*** SUPPLIED RECORDS ***
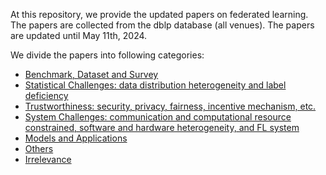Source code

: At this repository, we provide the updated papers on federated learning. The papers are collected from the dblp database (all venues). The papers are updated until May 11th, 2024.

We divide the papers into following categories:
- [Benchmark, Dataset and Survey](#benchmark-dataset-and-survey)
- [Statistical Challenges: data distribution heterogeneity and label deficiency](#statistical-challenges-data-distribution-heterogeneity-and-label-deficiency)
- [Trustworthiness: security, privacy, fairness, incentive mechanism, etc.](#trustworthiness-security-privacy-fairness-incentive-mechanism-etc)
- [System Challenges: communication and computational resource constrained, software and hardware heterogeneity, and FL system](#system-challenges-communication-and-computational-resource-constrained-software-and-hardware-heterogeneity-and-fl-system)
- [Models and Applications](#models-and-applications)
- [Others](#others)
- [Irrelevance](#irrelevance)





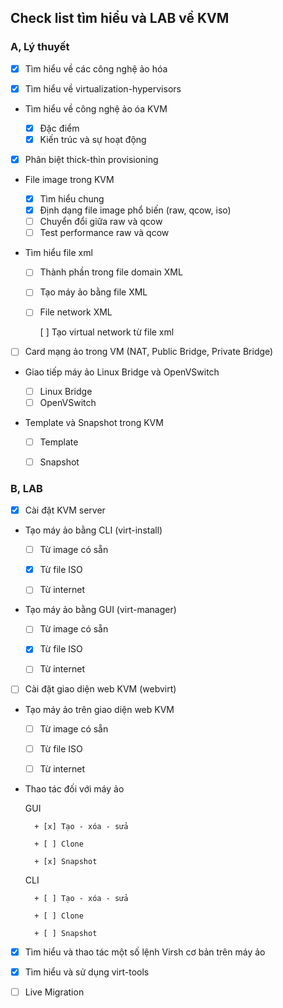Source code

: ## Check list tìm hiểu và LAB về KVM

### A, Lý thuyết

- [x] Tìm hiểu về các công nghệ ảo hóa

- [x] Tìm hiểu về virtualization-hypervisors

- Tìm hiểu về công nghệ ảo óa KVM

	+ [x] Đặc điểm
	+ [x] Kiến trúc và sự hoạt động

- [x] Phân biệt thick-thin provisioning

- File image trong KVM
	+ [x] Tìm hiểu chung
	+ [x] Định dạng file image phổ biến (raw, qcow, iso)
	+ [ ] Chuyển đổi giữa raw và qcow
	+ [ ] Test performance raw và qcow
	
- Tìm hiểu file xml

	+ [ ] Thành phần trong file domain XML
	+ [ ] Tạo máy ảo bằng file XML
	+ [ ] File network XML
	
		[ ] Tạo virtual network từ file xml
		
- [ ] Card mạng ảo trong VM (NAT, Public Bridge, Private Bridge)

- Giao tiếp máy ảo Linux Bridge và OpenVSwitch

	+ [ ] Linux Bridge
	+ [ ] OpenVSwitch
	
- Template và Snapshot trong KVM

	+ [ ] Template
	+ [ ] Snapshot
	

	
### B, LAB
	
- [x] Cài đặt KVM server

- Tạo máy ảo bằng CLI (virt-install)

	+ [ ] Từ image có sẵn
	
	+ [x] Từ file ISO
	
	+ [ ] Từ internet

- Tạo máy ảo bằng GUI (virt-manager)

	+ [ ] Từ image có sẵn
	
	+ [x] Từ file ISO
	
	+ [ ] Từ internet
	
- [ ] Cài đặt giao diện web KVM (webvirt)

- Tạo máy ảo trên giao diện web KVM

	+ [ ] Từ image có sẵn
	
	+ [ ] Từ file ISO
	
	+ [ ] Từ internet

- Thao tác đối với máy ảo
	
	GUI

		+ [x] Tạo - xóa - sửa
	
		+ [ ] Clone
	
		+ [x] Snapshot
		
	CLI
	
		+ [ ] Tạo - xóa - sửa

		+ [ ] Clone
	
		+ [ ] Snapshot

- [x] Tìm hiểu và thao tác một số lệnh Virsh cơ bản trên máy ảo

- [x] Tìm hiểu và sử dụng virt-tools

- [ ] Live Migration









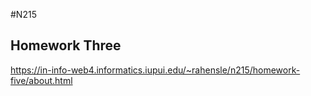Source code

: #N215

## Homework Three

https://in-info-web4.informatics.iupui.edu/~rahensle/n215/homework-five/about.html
*** End of SUPPLIED RECORDS ***
*WORK ITEM*: Pictures are not part of the copy. Return every record exactly.

*RESULT*:
Source code

: At this repository, we provide the updated papers on federated learning. The papers are collected from the dblp database (all venues). The papers are updated until May 11th, 2024.

We divide the papers into following categories:
- [Benchmark, Dataset and Survey](#benchmark-dataset-and-survey)
- [Statistical Challenges: data distribution heterogeneity and label deficiency](#statistical-challenges-data-distribution-heterogeneity-and-label-deficiency)
- [Trustworthiness: security, privacy, fairness, incentive mechanism, etc.](#trustworthiness-security-privacy-fairness-incentive-mechanism-etc)
- [System Challenges: communication and computational resource constrained, software and hardware heterogeneity, and FL system](#system-challenges-communication-and-computational-resource-constrained-software-and-hardware-heterogeneity-and-fl-system)
- [Models and Applications](#models-and-applications)
- [Others](#others)
- [Irrelevance](#irrelevance)





Source code

: ## Check list tìm hiểu và LAB về KVM

### A, Lý thuyết

- [x] Tìm hiểu về các công nghệ ảo hóa

- [x] Tìm hiểu về virtualization-hypervisors

- Tìm hiểu về công nghệ ảo óa KVM

	+ [x] Đặc điểm
	+ [x] Kiến trúc và sự hoạt động

- [x] Phân biệt thick-thin provisioning

- File image trong KVM
	+ [x] Tìm hiểu chung
	+ [x] Định dạng file image phổ biến (raw, qcow, iso)
	+ [ ] Chuyển đổi giữa raw và qcow
	+ [ ] Test performance raw và qcow
	
- Tìm hiểu file xml

	+ [ ] Thành phần trong file domain XML
	+ [ ] Tạo máy ảo bằng file XML
	+ [ ] File network XML
	
		[ ] Tạo virtual network từ file xml
		
- [ ] Card mạng ảo trong VM (NAT, Public Bridge, Private Bridge)

- Giao tiếp máy ảo Linux Bridge và OpenVSwitch

	+ [ ] Linux Bridge
	+ [ ] OpenVSwitch
	
- Template và Snapshot trong KVM

	+ [ ] Template
	+ [ ] Snapshot
	

	
### B, LAB
	
- [x] Cài đặt KVM server

- Tạo máy ảo bằng CLI (virt-install)

	+ [ ] Từ image có sẵn
	
	+ [x] Từ file ISO
	
	+ [ ] Từ internet

- Tạo máy ảo bằng GUI (virt-manager)

	+ [ ] Từ image có sẵn
	
	+ [x] Từ file ISO
	
	+ [ ] Từ internet
	
- [ ] Cài đặt giao diện web KVM (webvirt)

- Tạo máy ảo trên giao diện web KVM

	+ [ ] Từ image có sẵn
	
	+ [ ] Từ file ISO
	
	+ [ ] Từ internet

- Thao tác đối với máy ảo
	
	GUI

		+ [x] Tạo - xóa - sửa
	
		+ [ ] Clone
	
		+ [x] Snapshot
		
	CLI
	
		+ [ ] Tạo - xóa - sửa

		+ [ ] Clone
	
		+ [ ] Snapshot

- [x] Tìm hiểu và thao tác một số lệnh Virsh cơ bản trên máy ảo

- [x] Tìm hiểu và sử dụng virt-tools

- [ ] Live Migration









Source code

: #N215

## Homework Three

https://in-info-web4.informatics.iupui.edu/~rahensle/n215/homework-five/about.html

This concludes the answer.